With more and larger customers, we ran into scaling limits on UsersDB. The bulk export was written as a complicated but finely tuned SQL query, which ran Find on every ID in the customer’s dataset. In the face of long processing times, timeouts, and higher failure rates, we tried a number of tactics to improve the status quo:
We profiled and tuned the query.
We vertically scaled the RDS instance powering UsersDB, increasing memory, disk, and provisioned IOPS.
This only delayed the inevitable. The exports were still slowing down and consuming an ever increasing portion of the database’s shared resources. This started degrading the reliability of the export as well as UsersDB, causing performance regressions for other clients.
Our investigation highlighted both algorithmic and system limitations. Our implementation of Find did not implement path compression, and queries consistently ran out of memory and spilled to disk, dramatically slowing down and consuming precious disk I/O. Heap Connect’s resource utilization patterns were fundamentally at odds with ingestion for the analytics database. This made it hard to find a cost-effective and performant middle ground.
The Solution: From SQL to Application Logic
In response, we built a dedicated service in Go with a performant union-find implementation and workload-appropriate resources.
The Identity Export Service directly addressed two main bottlenecks from the slow query: lack of path compression and inadequate memory allocation. We implemented path compression and allocated enough memory to perform the entire export without spilling to disk, far outperforming the old query. Now, instead of a slow, flaky, and opaque SQL query, we have a fast service with detailed logging and metrics.
We narrowed our scope to only re-implement the export’s bottleneck: repeated Finds for evaluating user mappings. For each batch export, the new service fetches the full edge list from UsersDB, which avoids complicating Identity’s source of truth and dramatically simplifies implementation. By removing the Find operations from SQL, we reduced a complex aggregation query to a simple table scan with a filter.
Ultimately, the code itself was short and simple. In under a week, we successfully deployed the service and showed large performance improvements over the previous postgres query. The whole project shipped to Connect customers 2 weeks later, speeding up our slowest daily export from 4 hours to 15 minutes.
The project shipped quickly because we leveraged our internal service platform built on top of AWS’s Elastic Container Service (ECS). Once we completed the business logic and wired together the service, deploying to production was a breeze. CI/CD built and deployed the container without provisioning dedicated infrastructure.

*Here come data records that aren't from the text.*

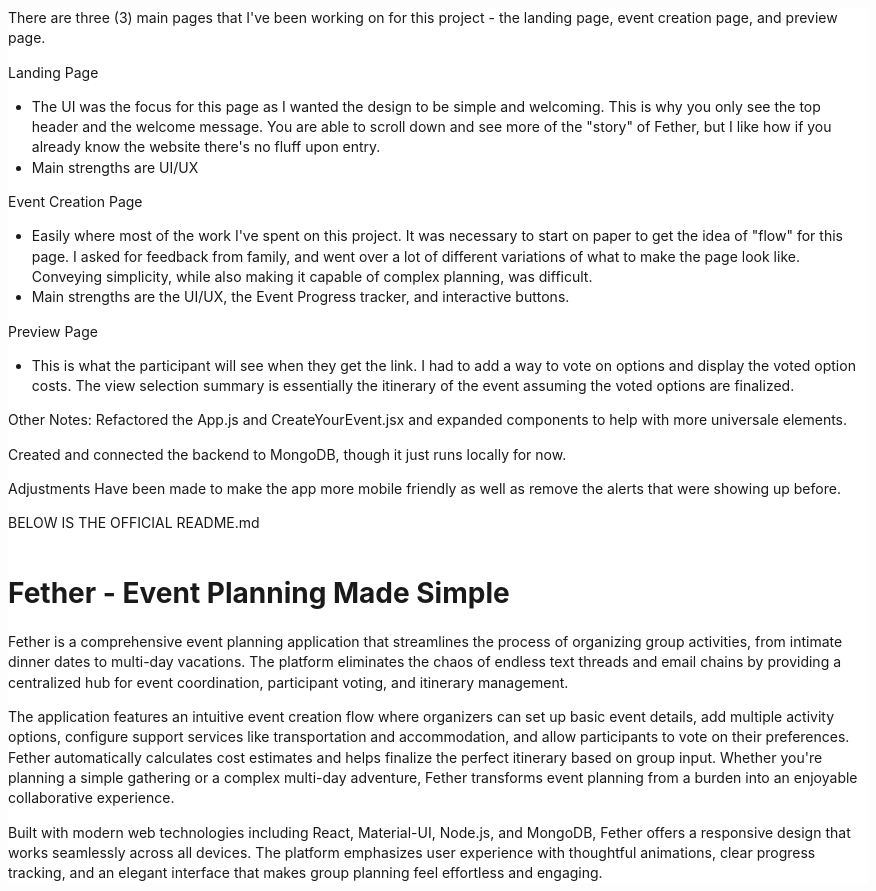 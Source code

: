 



There are three (3) main pages that I've been working on for this project - the landing page, event creation page, and preview page.

Landing Page
- The UI was the focus for this page as I wanted the design to be simple and welcoming. This is why you only see the top header and the welcome message. You are able to scroll down and see more of the "story" of Fether, but I like how if you already know the website there's no fluff upon entry.
- Main strengths are UI/UX

Event Creation Page
- Easily where most of the work I've spent on this project. It was necessary to start on paper to get the idea of "flow" for this page. I asked for feedback from family, and went over a lot of different variations of what to make the page look like. Conveying simplicity, while also making it capable of complex planning, was difficult.
- Main strengths are the UI/UX, the Event Progress tracker, and interactive buttons.

Preview Page
- This is what the participant will see when they get the link. I had to add a way to vote on options and display the voted option costs. The view selection summary is essentially the itinerary of the event assuming the voted options are finalized.

Other Notes:
Refactored the App.js and CreateYourEvent.jsx and expanded components to help with more universale elements.

Created and connected the backend to MongoDB, though it just runs locally for now.

Adjustments Have been made to make the app more mobile friendly as well as remove the alerts that were showing up before.

BELOW IS THE OFFICIAL README.md





# Fether - Event Planning Made Simple

Fether is a comprehensive event planning application that streamlines the process of organizing group activities, from intimate dinner dates to multi-day vacations. The platform eliminates the chaos of endless text threads and email chains by providing a centralized hub for event coordination, participant voting, and itinerary management.

The application features an intuitive event creation flow where organizers can set up basic event details, add multiple activity options, configure support services like transportation and accommodation, and allow participants to vote on their preferences. Fether automatically calculates cost estimates and helps finalize the perfect itinerary based on group input. Whether you're planning a simple gathering or a complex multi-day adventure, Fether transforms event planning from a burden into an enjoyable collaborative experience.

Built with modern web technologies including React, Material-UI, Node.js, and MongoDB, Fether offers a responsive design that works seamlessly across all devices. The platform emphasizes user experience with thoughtful animations, clear progress tracking, and an elegant interface that makes group planning feel effortless and engaging.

We shipped the Identity Export Service during Hack Week. Hack Week is a time Heap engineers self-organize to work on projects that aren’t necessarily on the roadmap. In the past, projects focused on proofs of concept for speculative features. This year’s event was oriented towards projects that could ship and deliver value in under a week, and the Identity Export Service clearly fit the bill!
Do you have a cool story of a time you used a textbook algorithm to deliver a huge practical win? Reach out on Twitter! And if you’re interested in this kind of work, we’re hiring.
Footnotes
[^1] Technically, union-find has a runtime of O(α(N)N) for a sequence of N union and find operations. Here, α represents the inverse Ackermann function which is extremely slow growing and effectively constant for all practical purposes. For simplicity, we will treat α as a constant factor and consider union find to be an algorithm with an amortized runtime which is linear with respect to the number of union and find operations.
[^2] We create the worst case tree by running N/2 unions to create a single chain of N/2 edges. Then we run N/2 Find’s on the leaf node, each Find traversing N/2 edges. This results in an O(N^2/4) runtime, or, O(N^2)